During March we’ll be discussing part two of our series Ethical Imperatives For An LPO:
Protecting Client Confidentiality.
And a key component to protecting confidentiality is data security.
For U.S. attorneys considering the value of outsourcing legal work to an LPO, there is one question that must come first regarding data security: Are the LPO’s servers on U.S. soil?
All other security safeguards come second.
When all data is stored in onshore servers, offshore attorneys are only accessing the data to complete the work, and not holding or storing the data on offshore computers or servers.
Why is this so crucial? Because data stored on servers is subject to the state and federal laws applicable to the physical location of the data. That means for data housed on domestic servers, U.S. law applies. In the rare event of some sort of breach, the originating counsel needs to retain as much recourse as possible, and part of that includes U.S. jurisdiction over the server.
Data stored on offshore servers puts the data beyond the jurisdiction of established U.S. security laws.

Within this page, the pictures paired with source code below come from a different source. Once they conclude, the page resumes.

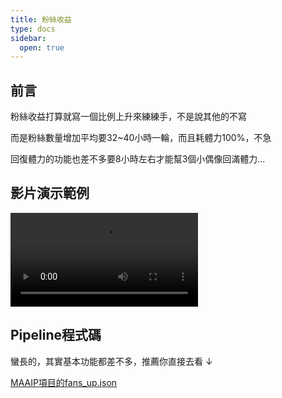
 ```yaml
---
title: 粉絲收益
type: docs
sidebar:
  open: true
---
```


## 前言

粉絲收益打算就寫一個比例上升來練練手，不是說其他的不寫

而是粉絲數量增加平均要32~40小時一輪，而且耗體力100%，不急

回復體力的功能也差不多要8小時左右才能幫3個小偶像回滿體力...

## 影片演示範例

<video src="https://maaip-r2.arxlib.com/fans_persent_up.mp4" controls></video>

## Pipeline程式碼

蠻長的，其實基本功能都差不多，推薦你直接去看 ↓

[MAAIP項目的fans_up.json](https://github.com/Arcelibs/MAAIP/blob/main/assets/resource/pipeline/fans_up.json)

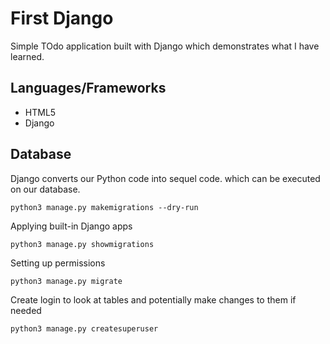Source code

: # First Django
Simple TOdo application built with Django which demonstrates what I have learned.

## Languages/Frameworks
- HTML5
- Django

## Database
Django converts our Python code into sequel code. which can be executed on our database.
```
python3 manage.py makemigrations --dry-run
```

Applying built-in Django apps
```
python3 manage.py showmigrations
```

Setting up permissions
```
python3 manage.py migrate
```

Create login to look at tables and potentially make changes to them if needed
```
python3 manage.py createsuperuser
```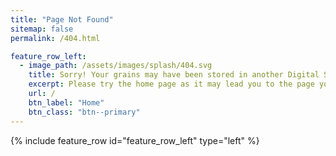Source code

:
 ```yaml
---
title: "Page Not Found"
sitemap: false
permalink: /404.html

feature_row_left:
  - image_path: /assets/images/splash/404.svg
    title: Sorry! Your grains may have been stored in another Digital Silo!
    excerpt: Please try the home page as it may lead you to the page you were looking for.
    url: /
    btn_label: "Home"
    btn_class: "btn--primary" 
---
```


{% include feature_row id="feature_row_left" type="left" %}
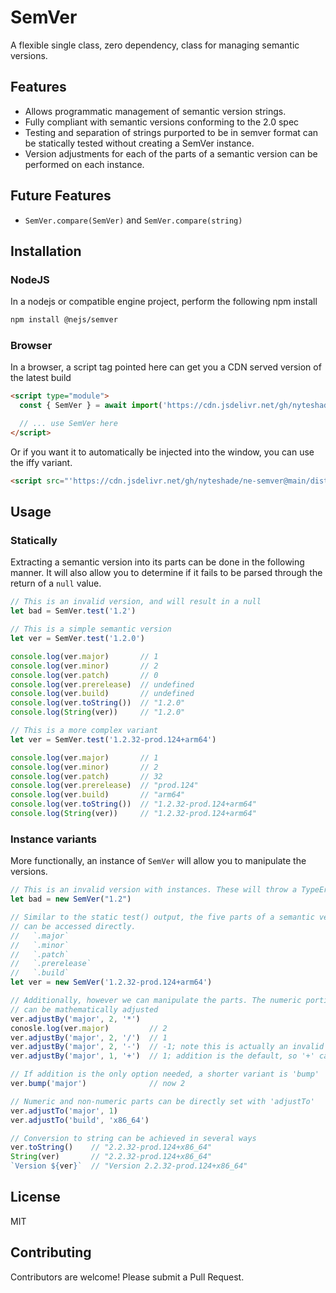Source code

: # SemVer

A flexible single class, zero dependency, class for managing semantic versions.

## Features

 * Allows programmatic management of semantic version strings. 
 * Fully compliant with semantic versions conforming to the 2.0 spec
 * Testing and separation of strings purported to be in semver format can be statically
   tested without creating a SemVer instance. 
 * Version adjustments for each of the parts of a semantic version can be performed
   on each instance.

## Future Features

 * `SemVer.compare(SemVer)` and `SemVer.compare(string)`

## Installation

### NodeJS

In a nodejs or compatible engine project, perform the following npm install

```sh
npm install @nejs/semver
```

### Browser

In a browser, a script tag pointed here can get you a CDN served version of the latest build

```html
<script type="module">
  const { SemVer } = await import('https://cdn.jsdelivr.net/gh/nyteshade/ne-semver@main/dist/semver.mjs')

  // ... use SemVer here
</script>
```

Or if you want it to automatically be injected into the window, you can use the iffy variant.

```html
<script src="'https://cdn.jsdelivr.net/gh/nyteshade/ne-semver@main/dist/semver.js'"></script>
```

## Usage

### Statically

Extracting a semantic version into its parts can be done in the following manner. It
will also allow you to determine if it fails to be parsed through the return of a `null`
value.

```js
// This is an invalid version, and will result in a null
let bad = SemVer.test('1.2')

// This is a simple semantic version
let ver = SemVer.test('1.2.0')

console.log(ver.major)       // 1
console.log(ver.minor)       // 2
console.log(ver.patch)       // 0
console.log(ver.prerelease)  // undefined
console.log(ver.build)       // undefined
console.log(ver.toString())  // "1.2.0"
console.log(String(ver))     // "1.2.0"

// This is a more complex variant
let ver = SemVer.test('1.2.32-prod.124+arm64')

console.log(ver.major)       // 1
console.log(ver.minor)       // 2
console.log(ver.patch)       // 32
console.log(ver.prerelease)  // "prod.124"
console.log(ver.build)       // "arm64"
console.log(ver.toString())  // "1.2.32-prod.124+arm64"
console.log(String(ver))     // "1.2.32-prod.124+arm64"
```

### Instance variants

More functionally, an instance of `SemVer` will allow you to manipulate the 
versions.

```js
// This is an invalid version with instances. These will throw a TypeError
let bad = new SemVer("1.2")

// Similar to the static test() output, the five parts of a semantic version
// can be accessed directly. 
//   `.major`
//   `.minor`
//   `.patch`
//   `.prerelease`
//   `.build`
let ver = new SemVer('1.2.32-prod.124+arm64')

// Additionally, however we can manipulate the parts. The numeric portions
// can be mathematically adjusted
ver.adjustBy('major', 2, '*')
conosle.log(ver.major)         // 2
ver.adjustBy('major', 2, '/')  // 1
ver.adjustBy('major', 2, '-')  // -1; note this is actually an invalid semver now
ver.adjustBy('major', 1, '+')  // 1; addition is the default, so '+' can be omitted

// If addition is the only option needed, a shorter variant is 'bump'
ver.bump('major')              // now 2

// Numeric and non-numeric parts can be directly set with 'adjustTo'
ver.adjustTo('major', 1)
ver.adjustTo('build', 'x86_64')

// Conversion to string can be achieved in several ways
ver.toString()    // "2.2.32-prod.124+x86_64"
String(ver)       // "2.2.32-prod.124+x86_64"
`Version ${ver}`  // "Version 2.2.32-prod.124+x86_64"
```

## License

MIT

## Contributing

Contributors are welcome! Please submit a Pull Request.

In this instance, the originating counsel would have uncertain control over investigating and/or enforcing security concerns.
Additionally, while the risk of third-party data security breaches (that’s a lot of syllables to say “hacker”) is the same regardless of the server’s physical location, the United States’ long-arm statutes allow plaintiffs to extend personal jurisdiction throughout the country. Just one more advantage to requiring onshore servers from your LPO.